Comparing the NIS vs. MRC and INCAT sensory scale through Rasch analyses.

Author information

1
Department of Neurology, Maastricht University Medical Center, Maastricht, The Netherlands.
2
Department of Clinical Genetics, Maastricht University Medical Center, Maastricht, The Netherlands.
3
Department of Neurology, Erasmus Medical Center Rotterdam, Rotterdam, The Netherlands.
4
Department of Neurology, St.
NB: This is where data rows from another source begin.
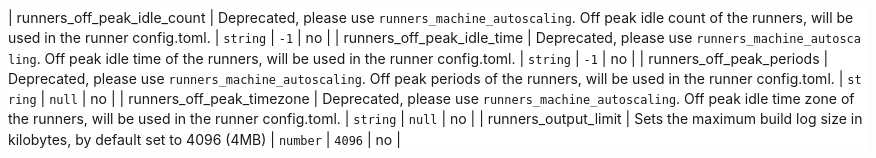 | runners\_off\_peak\_idle\_count              | Deprecated, please use `runners_machine_autoscaling`. Off peak idle count of the runners, will be used in the runner config.toml.                                                                                                                                                                                                                                                                              | `string`                                                                                                                                                                                                                                                                                                                                                         | `-1`                                                                                                                                                                                                                                                                                                                               |    no    |
| runners\_off\_peak\_idle\_time               | Deprecated, please use `runners_machine_autoscaling`. Off peak idle time of the runners, will be used in the runner config.toml.                                                                                                                                                                                                                                                                               | `string`                                                                                                                                                                                                                                                                                                                                                         | `-1`                                                                                                                                                                                                                                                                                                                               |    no    |
| runners\_off\_peak\_periods                  | Deprecated, please use `runners_machine_autoscaling`. Off peak periods of the runners, will be used in the runner config.toml.                                                                                                                                                                                                                                                                                 | `string`                                                                                                                                                                                                                                                                                                                                                         | `null`                                                                                                                                                                                                                                                                                                                             |    no    |
| runners\_off\_peak\_timezone                 | Deprecated, please use `runners_machine_autoscaling`. Off peak idle time zone of the runners, will be used in the runner config.toml.                                                                                                                                                                                                                                                                          | `string`                                                                                                                                                                                                                                                                                                                                                         | `null`                                                                                                                                                                                                                                                                                                                             |    no    |
| runners\_output\_limit                       | Sets the maximum build log size in kilobytes, by default set to 4096 (4MB)                                                                                                                                                                                                                                                                                                                                     | `number`                                                                                                                                                                                                                                                                                                                                                         | `4096`                                                                                                                                                                                                                                                                                                                             |    no    |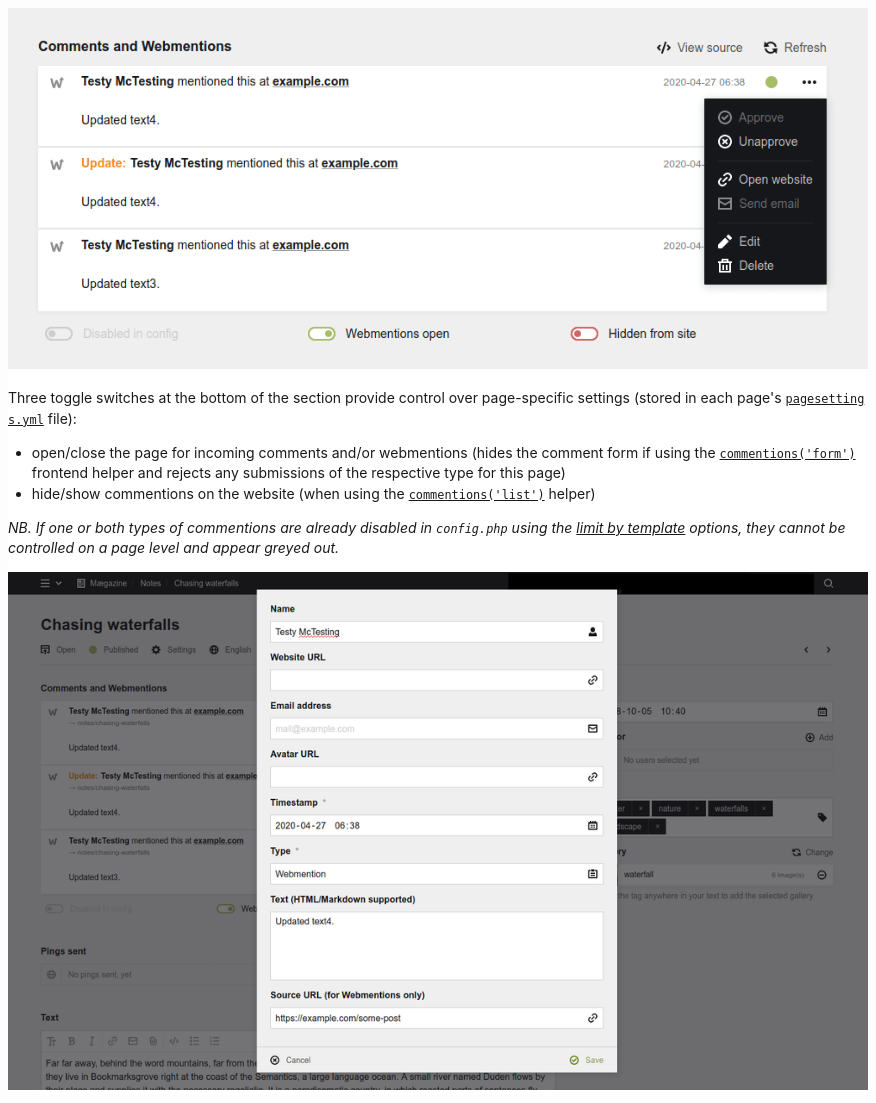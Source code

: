 ![page](.github/page.png)

Three toggle switches at the bottom of the section provide control over page-specific settings (stored in each page's [`pagesettings.yml`](#page-settings) file):
- open/close the page for incoming comments and/or webmentions (hides the comment form if using the [`commentions('form')`](#commentionsform) frontend helper and rejects any submissions of the respective type for this page)
- hide/show commentions on the website (when using the [`commentions('list')`](#commentionslist) helper)

_NB. If one or both types of commentions are already disabled in `config.php` using the [limit by template](#activate-by-template) options, they cannot be controlled on a page level and appear greyed out._

![editdialog](.github/editdialog.png)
Elizabeth's Medical Center, Tufts University School of Medicine, Boston, MA, USA.
5
Department of Neurology, Rudolf Magnus Institute of Neuroscience, University Medical Center Utrecht, Utrecht, The Netherlands.
6
Department of Neurological Sciences, Milan University, Humanitas Clinical Institute, Rozzano, Milan, Italy.
7
Department of Neurology, Cedars-Sinai Medical Center, Los Angeles, California, USA.
8
Department of Neurology, Hôpital de la Salpêtrière, Paris, France.
9
Department of Neurology, Catholique University of Louvain, Louvain, Belgium.
10
Department of Clinical Neurosciences, Neuromuscular Diseases Unit National Neurological Institute "Carlo Besta", 3rd Neurology Unit, Milan, Italy.
11
Department of Neurology, Toronto General Hospital, Toronto, ON, Canada.
12
Department of Neurology, Centre for Neuromuscular Disease, National Hospital for Neurology and Neurosurgery, Queen Square, London, UK.
13
Department of Neurology, Centre de Référence des Maladies Neuromusculaires et de la SLA, Hôpital de La Timone, Marseille, France.
14
Department of Neurology, Academic Medical Center, Amsterdam, The Netherlands.
15
Department of Neurology, London Health Science Center, London, ON, Canada.
16
Department of Neurology, Johns Hopkins School of Medicine, Baltimore, MD, USA.
17
Department of Neurology, Spaarne Hospital, Hoofddorp, The Netherlands.

Abstract

We performed a comparison between Neuropathy Impairment Scale-sensory (NISs) vs. the modified Inflammatory Neuropathy Cause and Treatment sensory scale (mISS), and NIS-motor vs. the Medical Research Council sum score in patients with Guillain-Barré syndrome (GBS), chronic inflammatory demyelinating polyradiculoneuropathy (CIDP), and IgM monoclonal gammopathy of undetermined significance-related polyneuropathy (MGUSP). The ordinal data were subjected to Rasch analyses, creating Rasch-transformed (RT)-intervals for all measures. Comparison between measures was based on validity/reliability with an emphasis on responsiveness (using the patient's level of change related to the individually obtained varying SE for minimum clinically important difference). Eighty stable patients (GBS: 30, CIDP: 30, and MGUSP: 20) were assessed twice (entry: two observers; 2-4 weeks later: one observer), and 137 newly diagnosed or relapsing patients (GBS: 55, CIDP: 59, and IgM-MGUSP: 23) were serially examined with 12 months follow-up. Data modifications were needed to improve model fit for all measures. The sensory and motor scales demonstrated approximately equal and acceptable validity and reliability scores. Responsiveness scores were poor but slightly higher in RT-mISS compared to RT-NISs. Responsiveness was equal for the RT-motor scales, but higher in GBS compared to CIDP; responsiveness was poor in patients with MGUSP, suggesting a longer duration of follow-up in the latter group of patients.

KEYWORDS:

MRC; NIS; Rasch; mISS; responsiveness

PMID:
26110493
DOI:
10.1111/jns.12127
[Indexed for MEDLINE]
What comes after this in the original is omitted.